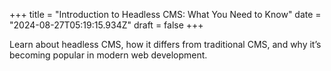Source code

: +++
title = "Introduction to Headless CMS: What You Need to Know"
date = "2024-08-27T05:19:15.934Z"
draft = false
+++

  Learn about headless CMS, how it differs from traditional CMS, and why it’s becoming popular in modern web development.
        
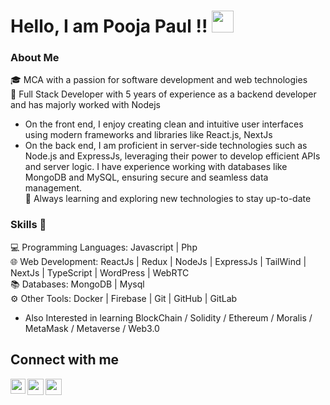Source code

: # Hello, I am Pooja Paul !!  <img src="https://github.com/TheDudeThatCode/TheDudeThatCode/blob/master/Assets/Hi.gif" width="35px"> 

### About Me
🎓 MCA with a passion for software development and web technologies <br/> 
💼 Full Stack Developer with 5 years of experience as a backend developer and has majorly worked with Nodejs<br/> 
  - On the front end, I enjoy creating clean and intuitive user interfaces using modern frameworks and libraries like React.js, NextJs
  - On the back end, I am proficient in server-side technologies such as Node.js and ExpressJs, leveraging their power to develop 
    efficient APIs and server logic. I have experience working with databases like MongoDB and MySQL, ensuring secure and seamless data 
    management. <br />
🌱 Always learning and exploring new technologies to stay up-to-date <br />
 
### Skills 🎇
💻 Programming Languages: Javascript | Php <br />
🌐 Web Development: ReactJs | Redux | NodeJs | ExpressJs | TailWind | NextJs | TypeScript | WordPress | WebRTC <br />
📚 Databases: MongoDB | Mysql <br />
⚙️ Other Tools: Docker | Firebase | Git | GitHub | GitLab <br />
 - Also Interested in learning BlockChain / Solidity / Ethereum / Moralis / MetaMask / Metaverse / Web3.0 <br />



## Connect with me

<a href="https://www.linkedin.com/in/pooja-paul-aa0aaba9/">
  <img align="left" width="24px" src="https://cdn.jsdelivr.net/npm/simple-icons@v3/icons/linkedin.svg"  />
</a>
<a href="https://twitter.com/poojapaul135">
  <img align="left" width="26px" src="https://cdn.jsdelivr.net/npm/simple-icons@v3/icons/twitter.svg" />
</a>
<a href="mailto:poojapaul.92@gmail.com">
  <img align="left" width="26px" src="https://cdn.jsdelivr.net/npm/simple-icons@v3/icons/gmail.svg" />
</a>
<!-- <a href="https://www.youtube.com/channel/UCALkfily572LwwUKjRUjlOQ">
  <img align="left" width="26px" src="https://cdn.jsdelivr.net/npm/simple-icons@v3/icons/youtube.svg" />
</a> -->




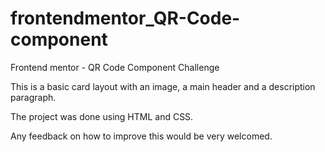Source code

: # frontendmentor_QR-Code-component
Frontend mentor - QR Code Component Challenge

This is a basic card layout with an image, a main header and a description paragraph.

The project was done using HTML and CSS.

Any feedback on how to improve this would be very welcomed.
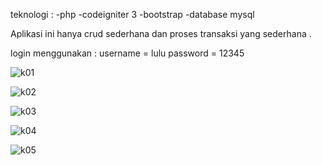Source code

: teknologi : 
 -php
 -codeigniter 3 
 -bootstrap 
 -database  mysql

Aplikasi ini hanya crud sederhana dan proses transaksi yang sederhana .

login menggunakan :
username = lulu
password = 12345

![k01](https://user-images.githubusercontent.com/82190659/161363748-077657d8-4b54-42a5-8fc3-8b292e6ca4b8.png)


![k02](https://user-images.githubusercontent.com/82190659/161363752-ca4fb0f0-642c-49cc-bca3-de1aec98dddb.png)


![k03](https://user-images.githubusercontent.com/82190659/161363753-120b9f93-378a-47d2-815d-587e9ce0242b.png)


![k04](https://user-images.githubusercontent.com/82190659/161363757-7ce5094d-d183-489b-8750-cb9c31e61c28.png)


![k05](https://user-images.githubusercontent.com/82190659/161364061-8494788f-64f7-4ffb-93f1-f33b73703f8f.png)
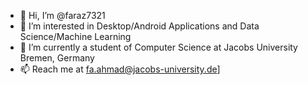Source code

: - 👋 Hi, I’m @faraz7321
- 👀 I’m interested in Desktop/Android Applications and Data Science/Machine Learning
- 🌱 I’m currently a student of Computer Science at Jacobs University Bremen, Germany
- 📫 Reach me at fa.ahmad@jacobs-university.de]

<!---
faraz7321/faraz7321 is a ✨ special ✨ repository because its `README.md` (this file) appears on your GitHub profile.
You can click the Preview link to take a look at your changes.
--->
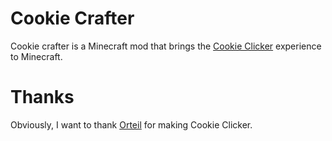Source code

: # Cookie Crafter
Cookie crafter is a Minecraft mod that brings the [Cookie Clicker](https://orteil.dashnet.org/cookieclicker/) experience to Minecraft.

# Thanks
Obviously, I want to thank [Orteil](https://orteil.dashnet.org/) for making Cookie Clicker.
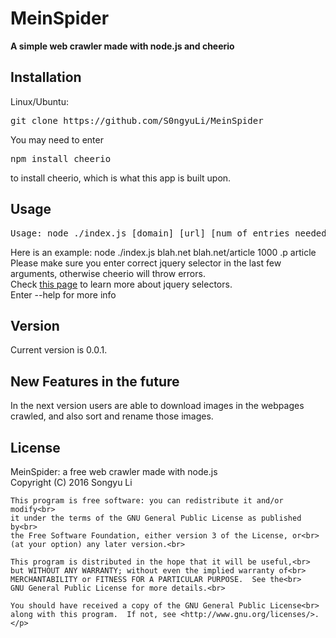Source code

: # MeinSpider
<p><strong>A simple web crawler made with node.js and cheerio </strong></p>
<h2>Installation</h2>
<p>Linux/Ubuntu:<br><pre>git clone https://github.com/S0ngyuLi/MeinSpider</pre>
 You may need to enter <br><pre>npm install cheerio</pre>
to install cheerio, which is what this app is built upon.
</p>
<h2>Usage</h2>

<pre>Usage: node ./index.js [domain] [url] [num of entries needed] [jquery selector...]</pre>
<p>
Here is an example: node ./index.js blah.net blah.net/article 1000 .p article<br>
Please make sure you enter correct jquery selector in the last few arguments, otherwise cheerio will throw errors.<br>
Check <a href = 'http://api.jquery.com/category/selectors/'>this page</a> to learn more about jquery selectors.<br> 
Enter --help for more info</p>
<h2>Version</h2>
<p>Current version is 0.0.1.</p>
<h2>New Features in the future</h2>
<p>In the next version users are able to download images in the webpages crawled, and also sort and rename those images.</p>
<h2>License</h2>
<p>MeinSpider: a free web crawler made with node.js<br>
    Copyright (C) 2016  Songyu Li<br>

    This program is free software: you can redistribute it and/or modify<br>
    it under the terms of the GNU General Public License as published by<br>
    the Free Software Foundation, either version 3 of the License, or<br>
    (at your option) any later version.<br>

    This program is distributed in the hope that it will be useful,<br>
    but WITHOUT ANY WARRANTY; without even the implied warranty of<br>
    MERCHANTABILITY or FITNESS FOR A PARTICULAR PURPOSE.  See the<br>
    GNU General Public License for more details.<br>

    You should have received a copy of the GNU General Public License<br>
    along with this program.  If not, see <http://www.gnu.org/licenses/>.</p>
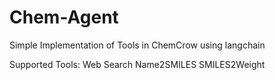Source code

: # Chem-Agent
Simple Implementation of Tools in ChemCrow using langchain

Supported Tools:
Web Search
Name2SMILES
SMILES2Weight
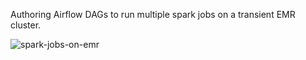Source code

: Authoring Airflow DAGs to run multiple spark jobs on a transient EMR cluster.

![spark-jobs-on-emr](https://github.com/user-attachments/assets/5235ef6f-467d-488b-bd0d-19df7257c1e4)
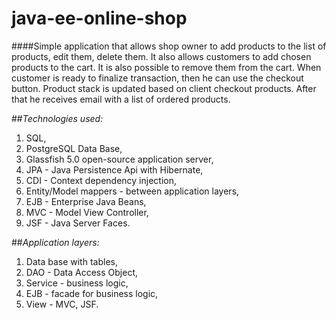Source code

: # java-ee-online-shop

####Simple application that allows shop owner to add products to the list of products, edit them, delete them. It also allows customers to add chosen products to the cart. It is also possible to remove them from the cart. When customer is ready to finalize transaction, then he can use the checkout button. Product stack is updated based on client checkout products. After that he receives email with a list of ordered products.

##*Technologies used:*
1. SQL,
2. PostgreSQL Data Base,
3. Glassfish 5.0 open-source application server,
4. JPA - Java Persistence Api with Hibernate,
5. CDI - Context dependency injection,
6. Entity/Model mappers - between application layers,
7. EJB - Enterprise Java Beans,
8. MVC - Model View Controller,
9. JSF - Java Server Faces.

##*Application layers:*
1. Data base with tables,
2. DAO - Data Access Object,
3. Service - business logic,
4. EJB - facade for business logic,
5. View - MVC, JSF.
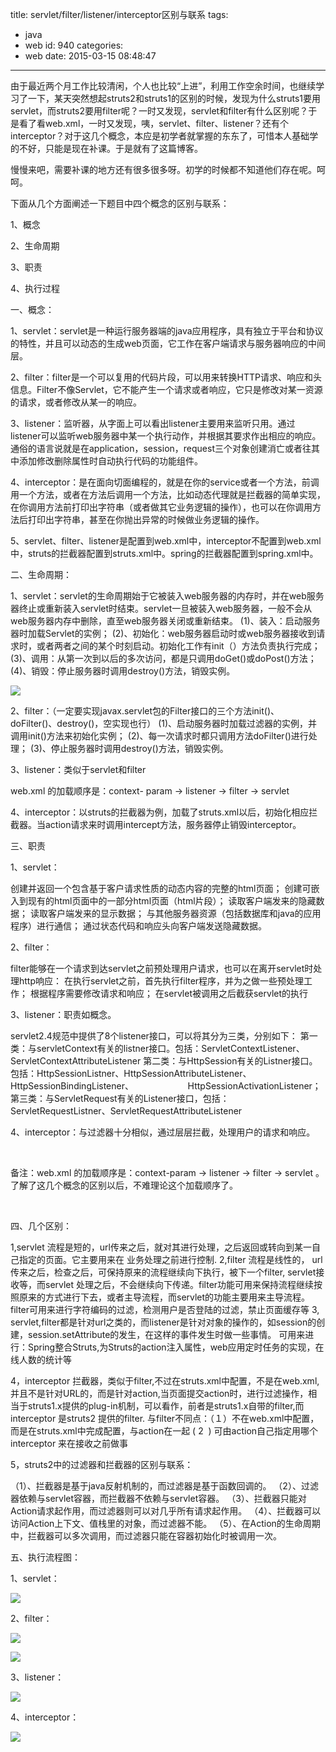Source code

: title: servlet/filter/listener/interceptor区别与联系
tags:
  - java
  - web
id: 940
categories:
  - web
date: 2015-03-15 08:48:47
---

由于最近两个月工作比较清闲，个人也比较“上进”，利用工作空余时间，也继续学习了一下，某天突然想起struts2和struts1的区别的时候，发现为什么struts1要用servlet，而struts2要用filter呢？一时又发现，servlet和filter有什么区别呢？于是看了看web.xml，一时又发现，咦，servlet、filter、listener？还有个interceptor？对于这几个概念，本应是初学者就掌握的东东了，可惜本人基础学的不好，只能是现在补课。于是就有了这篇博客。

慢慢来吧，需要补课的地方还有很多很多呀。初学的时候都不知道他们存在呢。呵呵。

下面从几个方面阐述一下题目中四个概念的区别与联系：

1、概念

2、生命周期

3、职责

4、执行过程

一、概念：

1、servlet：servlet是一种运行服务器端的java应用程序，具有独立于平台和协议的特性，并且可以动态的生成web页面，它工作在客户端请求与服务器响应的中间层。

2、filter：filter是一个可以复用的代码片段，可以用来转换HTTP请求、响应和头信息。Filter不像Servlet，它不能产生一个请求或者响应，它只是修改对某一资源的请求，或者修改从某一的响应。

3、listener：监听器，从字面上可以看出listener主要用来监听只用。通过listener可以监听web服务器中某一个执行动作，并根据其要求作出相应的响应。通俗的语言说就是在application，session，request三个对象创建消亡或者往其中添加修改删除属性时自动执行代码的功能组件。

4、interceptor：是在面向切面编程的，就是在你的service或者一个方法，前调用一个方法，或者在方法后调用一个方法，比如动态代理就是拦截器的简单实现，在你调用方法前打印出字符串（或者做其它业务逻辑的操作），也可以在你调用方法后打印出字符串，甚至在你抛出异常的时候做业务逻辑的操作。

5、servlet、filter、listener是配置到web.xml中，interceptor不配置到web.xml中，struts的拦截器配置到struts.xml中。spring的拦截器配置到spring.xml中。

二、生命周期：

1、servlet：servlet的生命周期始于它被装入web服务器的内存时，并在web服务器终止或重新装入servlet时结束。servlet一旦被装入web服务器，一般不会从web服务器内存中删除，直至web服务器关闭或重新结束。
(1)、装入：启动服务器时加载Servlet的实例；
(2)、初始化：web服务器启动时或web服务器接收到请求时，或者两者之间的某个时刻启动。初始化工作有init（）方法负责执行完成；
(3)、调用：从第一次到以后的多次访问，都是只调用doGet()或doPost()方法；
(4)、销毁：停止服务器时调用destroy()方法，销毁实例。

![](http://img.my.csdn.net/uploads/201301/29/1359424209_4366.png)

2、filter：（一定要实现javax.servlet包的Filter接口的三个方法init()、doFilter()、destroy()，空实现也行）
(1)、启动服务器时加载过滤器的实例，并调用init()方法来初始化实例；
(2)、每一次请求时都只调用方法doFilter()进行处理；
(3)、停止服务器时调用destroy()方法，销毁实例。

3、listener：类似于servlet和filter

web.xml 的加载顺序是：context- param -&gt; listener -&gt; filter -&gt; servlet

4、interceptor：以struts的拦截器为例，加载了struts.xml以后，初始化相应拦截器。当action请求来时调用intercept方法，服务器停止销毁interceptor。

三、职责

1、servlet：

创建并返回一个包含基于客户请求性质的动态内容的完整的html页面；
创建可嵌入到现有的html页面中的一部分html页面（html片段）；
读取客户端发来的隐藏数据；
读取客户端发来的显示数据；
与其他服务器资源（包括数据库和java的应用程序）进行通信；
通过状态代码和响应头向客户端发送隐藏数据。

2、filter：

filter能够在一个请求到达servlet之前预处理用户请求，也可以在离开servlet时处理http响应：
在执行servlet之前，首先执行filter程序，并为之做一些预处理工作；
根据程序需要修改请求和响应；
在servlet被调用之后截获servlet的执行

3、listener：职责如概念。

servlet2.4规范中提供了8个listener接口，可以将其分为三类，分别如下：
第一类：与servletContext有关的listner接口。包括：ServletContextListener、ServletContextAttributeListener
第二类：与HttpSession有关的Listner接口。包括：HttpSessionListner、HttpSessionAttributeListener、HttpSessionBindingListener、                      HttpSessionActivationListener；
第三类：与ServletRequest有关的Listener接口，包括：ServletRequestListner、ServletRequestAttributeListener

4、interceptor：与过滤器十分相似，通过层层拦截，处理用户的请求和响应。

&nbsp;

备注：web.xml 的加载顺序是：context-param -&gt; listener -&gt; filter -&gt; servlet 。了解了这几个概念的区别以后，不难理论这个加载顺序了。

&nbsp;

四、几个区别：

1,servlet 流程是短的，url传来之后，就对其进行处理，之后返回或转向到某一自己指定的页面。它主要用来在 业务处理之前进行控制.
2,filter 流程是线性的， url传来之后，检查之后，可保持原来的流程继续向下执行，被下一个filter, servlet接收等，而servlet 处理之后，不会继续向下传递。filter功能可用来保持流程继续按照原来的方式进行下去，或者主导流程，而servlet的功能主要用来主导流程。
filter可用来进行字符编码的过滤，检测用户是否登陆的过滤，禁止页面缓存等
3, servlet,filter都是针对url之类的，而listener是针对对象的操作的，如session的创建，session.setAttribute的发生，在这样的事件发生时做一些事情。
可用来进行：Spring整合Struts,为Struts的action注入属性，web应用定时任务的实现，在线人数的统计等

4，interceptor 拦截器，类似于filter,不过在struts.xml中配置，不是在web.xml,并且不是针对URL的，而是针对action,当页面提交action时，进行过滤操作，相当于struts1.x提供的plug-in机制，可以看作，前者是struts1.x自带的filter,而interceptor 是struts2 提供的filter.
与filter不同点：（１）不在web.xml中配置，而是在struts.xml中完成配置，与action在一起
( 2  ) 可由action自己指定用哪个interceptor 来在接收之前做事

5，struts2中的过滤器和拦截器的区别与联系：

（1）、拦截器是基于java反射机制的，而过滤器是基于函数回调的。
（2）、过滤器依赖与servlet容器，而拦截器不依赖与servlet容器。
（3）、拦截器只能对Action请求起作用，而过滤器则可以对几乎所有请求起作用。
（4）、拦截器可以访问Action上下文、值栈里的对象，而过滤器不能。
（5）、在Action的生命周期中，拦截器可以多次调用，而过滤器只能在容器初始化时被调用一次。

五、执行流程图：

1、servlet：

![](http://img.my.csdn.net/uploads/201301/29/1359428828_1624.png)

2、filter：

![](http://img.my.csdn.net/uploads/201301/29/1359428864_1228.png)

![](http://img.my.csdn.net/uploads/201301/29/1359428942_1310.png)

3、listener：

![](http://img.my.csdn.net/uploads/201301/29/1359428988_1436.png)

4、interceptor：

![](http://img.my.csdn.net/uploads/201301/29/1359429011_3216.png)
********************
* _INSTRUCTIONS FOR THE TASK_: Copy out each line of the data that has the word "using" in it.

* _SOLUTION BELOW_:
  - On the front end, I enjoy creating clean and intuitive user interfaces using modern frameworks and libraries like React.js, NextJs
The project was done using HTML and CSS.
Simple Implementation of Tools in ChemCrow using langchain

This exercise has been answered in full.